Embry-Riddle students bring clean water to Haiti children

A girl named Tracy from the Ryan Epps Home for Children in Haiti gets a drink of clean water from a water purification system designed and installed by Embry-Riddle Aeronautical University students.

Embry-Riddle Aeronautical University photos

Published: Wednesday, September 4, 2013 at 7:58 p.m.
Last Modified: Wednesday, September 4, 2013 at 9:12 p.m.

When Marc Compere and his students from Embry-Riddle Aeronautical University saw pigs in a polluted stream in Haiti near bathing children, they realized the significance of their work to provide clean water to the impoverished country.

More importantly, it confirmed more work needs to be done.

Compere and 11 others, mostly students from the Daytona Beach university, returned last month from Haiti following their fourth trip to install water purification systems they designed. This time the system powered by solar was provided to an orphanage and school.

Next summer, they hope to install a similar system at another orphanage using various donations.

“There is no shortage of need,” said Compere, an assistant professor who oversaw the project.

In addition to this year’s project at the orphanage, Embry-Riddle students have installed systems for a missionary relief camp, another orphanage and last year to a tent city in Onaville for people displaced from the 2010 earthquake. The students this summer also checked back on the Onaville system, making adjustments and replacing parts.

“The new students had their experience broadened by learning a new culture and seeing impoverished people,” Compere said. “Our seasoned students were able to see the system they installed last year and how it is working.”

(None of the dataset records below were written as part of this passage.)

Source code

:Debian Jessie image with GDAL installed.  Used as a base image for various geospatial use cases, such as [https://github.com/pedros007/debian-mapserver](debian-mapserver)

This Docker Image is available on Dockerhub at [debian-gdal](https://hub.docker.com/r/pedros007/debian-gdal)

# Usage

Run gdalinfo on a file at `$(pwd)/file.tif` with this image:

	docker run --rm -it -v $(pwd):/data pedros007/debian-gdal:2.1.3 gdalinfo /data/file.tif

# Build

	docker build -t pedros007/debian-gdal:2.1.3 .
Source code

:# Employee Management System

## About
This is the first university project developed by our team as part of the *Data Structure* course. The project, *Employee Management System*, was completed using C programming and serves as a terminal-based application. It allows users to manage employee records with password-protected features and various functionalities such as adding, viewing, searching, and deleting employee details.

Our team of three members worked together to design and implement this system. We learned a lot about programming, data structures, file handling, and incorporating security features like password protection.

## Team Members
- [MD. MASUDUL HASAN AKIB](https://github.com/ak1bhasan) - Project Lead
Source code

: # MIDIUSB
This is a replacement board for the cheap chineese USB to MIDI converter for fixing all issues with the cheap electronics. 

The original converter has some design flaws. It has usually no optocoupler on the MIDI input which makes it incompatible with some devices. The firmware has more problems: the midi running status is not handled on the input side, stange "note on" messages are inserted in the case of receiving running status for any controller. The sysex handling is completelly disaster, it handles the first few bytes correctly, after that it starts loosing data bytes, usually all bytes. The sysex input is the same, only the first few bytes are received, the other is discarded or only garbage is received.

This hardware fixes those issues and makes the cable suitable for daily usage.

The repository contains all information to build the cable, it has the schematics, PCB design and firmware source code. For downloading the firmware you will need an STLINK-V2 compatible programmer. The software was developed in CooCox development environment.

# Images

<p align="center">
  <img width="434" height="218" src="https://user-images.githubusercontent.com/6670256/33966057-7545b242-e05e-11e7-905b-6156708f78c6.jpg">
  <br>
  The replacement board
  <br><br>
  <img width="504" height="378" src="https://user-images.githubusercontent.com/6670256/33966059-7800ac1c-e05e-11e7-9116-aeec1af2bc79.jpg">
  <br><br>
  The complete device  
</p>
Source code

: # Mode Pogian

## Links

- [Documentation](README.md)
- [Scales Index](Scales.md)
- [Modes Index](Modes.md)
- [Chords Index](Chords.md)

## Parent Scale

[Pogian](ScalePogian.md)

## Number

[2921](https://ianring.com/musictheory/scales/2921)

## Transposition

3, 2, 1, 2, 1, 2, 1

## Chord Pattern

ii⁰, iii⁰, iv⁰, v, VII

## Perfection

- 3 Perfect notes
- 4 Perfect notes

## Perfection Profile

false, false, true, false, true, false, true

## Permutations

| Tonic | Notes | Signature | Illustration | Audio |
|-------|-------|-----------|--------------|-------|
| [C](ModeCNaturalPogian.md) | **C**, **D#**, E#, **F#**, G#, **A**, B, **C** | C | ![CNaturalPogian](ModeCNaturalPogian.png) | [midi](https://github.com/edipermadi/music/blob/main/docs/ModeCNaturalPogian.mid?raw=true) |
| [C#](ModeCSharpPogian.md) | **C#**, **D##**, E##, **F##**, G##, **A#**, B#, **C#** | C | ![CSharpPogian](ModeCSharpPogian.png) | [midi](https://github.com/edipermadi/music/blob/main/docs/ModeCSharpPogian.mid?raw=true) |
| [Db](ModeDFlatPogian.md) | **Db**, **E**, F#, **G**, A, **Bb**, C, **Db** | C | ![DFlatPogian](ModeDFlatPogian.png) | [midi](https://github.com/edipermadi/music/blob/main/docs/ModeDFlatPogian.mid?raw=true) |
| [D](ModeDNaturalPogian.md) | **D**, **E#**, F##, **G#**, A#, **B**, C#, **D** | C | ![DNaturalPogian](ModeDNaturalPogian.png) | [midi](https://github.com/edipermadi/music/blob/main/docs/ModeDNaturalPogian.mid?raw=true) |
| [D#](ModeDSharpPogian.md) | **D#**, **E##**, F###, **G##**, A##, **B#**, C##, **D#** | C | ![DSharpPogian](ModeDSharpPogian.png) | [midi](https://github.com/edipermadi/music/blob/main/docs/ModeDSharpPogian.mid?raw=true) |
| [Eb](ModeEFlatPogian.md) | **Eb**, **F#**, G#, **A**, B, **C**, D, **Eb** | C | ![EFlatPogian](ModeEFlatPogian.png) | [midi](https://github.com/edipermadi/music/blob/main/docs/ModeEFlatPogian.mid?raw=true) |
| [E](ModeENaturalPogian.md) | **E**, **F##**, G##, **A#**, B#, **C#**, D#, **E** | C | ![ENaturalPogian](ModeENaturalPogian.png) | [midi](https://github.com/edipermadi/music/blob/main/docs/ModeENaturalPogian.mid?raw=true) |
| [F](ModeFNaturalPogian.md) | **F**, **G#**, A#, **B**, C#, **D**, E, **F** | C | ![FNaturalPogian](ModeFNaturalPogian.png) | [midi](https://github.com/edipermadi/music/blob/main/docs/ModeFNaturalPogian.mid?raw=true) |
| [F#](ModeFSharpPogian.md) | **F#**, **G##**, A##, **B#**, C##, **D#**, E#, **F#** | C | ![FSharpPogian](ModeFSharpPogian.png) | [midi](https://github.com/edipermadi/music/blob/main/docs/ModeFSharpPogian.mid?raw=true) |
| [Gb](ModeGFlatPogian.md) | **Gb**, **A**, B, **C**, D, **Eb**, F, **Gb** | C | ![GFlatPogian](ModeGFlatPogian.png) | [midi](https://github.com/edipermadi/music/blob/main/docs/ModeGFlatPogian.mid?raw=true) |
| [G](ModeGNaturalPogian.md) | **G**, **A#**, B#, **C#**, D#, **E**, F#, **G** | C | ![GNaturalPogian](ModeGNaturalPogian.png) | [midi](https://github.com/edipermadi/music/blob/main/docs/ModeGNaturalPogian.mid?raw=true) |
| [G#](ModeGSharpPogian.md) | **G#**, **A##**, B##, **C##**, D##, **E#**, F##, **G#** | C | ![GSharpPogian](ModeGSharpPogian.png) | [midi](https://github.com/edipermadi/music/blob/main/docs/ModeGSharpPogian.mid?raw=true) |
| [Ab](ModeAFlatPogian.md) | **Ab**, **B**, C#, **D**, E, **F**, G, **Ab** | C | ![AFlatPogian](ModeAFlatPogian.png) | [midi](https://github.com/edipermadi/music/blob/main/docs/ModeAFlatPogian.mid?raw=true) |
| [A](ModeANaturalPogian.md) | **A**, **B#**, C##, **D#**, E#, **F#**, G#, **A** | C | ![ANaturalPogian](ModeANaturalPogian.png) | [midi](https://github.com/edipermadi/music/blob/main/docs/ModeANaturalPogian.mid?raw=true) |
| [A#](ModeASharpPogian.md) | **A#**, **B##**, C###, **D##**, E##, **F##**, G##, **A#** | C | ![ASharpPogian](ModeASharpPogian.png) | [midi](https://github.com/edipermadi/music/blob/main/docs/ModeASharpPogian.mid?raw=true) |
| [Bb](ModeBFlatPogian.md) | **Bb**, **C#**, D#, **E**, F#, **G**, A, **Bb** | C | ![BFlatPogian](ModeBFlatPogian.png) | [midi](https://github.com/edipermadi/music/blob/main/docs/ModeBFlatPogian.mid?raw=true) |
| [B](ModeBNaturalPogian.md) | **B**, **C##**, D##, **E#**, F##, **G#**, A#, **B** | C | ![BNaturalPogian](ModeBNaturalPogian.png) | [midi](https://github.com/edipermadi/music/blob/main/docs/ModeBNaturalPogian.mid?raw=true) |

At the Ryan Epps Home for Children in Michaud near Port-Au-Prince, the new Embry-Riddle system is delivering 2,000 to 3,000 gallons of clean water a day, half of which will be used by the home and its school. The remaining water will be sold to the community to raise money for the home and to operate the system.

The home houses about 30 children. Close to 200 attend the school. Both used well water for bathing and cooking, but it’s not pure enough for drinking, home officials said, so they welcomed Embry-Riddle’s aid.

“They were an amazing bunch,” said Patrick Tormey, who is on the board of the orphanage. “(The Embry-Riddle students) saw immediately how they were having an effect not only with clean water, but producing a sustainable business for the home in Haiti.”

The university students also installed three solar systems to run the water purifier and power some electricity at the home and school.

“This year was definitely, for me, a more powerful experience seeing the children at the orphanage,” said senior Kyle Fennesy, 21, of Richmond, Texas, who was on his second Haiti trip. “All the kids went to get the water and there was nothing but smiles. Some were very young and it’s hard for them to understand the implications of clean water, but others realized how much of an impact the purifier will make in their lives.”

The students also played tag, soccer and other games with the children; taught them basic sanitation and hygiene; and delivered more than 250 toothbrushes.

“Experiences like that where you change people’s lives is kind of indescribable,” said Allen Graham, 24, a graduate student from Charlotte, N.C., who helped install solar panels. “It felt really good knowing I was part of something so big.”

Gloria King, 21, a senior from Flagler Beach, helped with the solar panels and taught the children some basic English.

She was surprised that some of the restaurants in Haiti and other locations had no soap in the bathrooms to wash hands.

“It was kind of mind-boggling for me. I had never been in another country before let alone a Third World country,” King said. “I was very grateful for what I have (in America). I wish things were better for them.”

Students will discuss their trip at a Sept. 25 event from 4:45 to 5:30 p.m. in Embry-Riddle’s Willie Miller Instructional Center.